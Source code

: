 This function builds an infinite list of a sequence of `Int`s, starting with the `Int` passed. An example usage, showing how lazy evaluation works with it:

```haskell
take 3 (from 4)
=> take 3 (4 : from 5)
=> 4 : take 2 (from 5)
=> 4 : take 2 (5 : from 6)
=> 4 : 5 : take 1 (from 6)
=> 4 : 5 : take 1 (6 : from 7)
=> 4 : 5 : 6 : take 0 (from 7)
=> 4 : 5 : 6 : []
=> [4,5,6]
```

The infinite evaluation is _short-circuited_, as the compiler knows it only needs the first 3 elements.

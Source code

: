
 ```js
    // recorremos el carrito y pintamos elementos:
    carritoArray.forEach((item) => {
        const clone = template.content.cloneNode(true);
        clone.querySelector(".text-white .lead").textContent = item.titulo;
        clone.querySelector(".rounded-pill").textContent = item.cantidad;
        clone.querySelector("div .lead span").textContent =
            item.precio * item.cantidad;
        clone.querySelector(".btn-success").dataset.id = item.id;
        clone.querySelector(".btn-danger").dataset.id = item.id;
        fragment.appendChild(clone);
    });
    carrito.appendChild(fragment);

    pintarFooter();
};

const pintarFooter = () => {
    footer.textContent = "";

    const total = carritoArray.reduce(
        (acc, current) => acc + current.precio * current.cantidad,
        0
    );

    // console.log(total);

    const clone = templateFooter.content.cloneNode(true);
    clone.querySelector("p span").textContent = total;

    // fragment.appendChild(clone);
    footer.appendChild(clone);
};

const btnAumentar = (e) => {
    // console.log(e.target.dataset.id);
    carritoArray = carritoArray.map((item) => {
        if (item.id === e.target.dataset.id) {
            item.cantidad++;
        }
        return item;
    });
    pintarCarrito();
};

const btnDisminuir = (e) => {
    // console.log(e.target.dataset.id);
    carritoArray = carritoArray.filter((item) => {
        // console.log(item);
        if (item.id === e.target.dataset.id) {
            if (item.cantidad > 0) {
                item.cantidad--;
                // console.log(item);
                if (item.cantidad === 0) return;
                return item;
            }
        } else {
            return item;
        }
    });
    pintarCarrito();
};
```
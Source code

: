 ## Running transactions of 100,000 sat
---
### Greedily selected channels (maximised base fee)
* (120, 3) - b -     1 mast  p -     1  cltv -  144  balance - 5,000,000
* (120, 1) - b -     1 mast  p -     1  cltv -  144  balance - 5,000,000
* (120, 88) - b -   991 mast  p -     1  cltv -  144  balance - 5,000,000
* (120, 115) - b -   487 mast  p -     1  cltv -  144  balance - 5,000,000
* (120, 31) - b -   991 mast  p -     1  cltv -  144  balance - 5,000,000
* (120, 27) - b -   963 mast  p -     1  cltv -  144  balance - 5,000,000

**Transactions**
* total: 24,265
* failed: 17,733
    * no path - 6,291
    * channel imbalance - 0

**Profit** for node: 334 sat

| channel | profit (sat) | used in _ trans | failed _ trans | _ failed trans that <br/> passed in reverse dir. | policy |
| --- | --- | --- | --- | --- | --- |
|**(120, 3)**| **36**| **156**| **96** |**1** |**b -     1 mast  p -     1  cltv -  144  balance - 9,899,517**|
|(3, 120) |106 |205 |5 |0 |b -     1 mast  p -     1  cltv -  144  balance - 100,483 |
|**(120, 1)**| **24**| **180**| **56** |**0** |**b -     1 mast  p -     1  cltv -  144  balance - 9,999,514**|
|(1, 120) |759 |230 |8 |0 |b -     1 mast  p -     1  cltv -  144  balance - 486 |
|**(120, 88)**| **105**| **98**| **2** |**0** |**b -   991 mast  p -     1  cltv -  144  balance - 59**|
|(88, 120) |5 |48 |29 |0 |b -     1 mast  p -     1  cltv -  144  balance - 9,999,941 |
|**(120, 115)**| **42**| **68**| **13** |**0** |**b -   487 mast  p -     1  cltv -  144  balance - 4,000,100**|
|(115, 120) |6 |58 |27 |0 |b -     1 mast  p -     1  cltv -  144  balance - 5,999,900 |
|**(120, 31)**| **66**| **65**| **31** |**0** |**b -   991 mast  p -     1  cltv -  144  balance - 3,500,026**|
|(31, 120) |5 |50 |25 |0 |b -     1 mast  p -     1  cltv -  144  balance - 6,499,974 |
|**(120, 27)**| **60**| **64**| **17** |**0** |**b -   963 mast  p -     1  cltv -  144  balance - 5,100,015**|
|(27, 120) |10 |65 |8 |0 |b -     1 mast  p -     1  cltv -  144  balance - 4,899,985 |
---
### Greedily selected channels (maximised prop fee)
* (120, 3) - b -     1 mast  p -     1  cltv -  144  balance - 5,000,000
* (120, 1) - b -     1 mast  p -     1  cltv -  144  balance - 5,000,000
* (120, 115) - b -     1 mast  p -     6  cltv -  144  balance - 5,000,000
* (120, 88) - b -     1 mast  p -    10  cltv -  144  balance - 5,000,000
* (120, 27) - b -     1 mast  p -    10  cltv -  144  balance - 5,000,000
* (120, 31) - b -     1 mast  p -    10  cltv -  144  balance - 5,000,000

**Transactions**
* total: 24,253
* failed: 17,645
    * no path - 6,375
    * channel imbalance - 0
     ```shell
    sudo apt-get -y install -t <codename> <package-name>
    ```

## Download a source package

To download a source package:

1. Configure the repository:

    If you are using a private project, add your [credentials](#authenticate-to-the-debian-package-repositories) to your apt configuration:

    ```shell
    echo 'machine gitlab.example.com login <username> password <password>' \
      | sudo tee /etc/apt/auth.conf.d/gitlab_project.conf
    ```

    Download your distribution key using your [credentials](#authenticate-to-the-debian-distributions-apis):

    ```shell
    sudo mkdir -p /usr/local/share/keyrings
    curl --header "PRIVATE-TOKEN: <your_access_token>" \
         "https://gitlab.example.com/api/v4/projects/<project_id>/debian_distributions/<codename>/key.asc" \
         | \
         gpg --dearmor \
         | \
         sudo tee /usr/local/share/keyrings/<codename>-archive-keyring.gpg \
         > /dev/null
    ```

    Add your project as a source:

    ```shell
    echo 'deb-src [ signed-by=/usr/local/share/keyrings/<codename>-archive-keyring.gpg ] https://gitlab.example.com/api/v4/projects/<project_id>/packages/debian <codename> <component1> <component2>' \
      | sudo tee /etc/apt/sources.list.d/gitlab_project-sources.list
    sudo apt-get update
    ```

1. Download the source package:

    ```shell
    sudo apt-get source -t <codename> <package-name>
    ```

○ ○ ○

Scan the entries for the string "sudo" and report only how many lines contain it.

- _WRITTEN ANSWER_:
7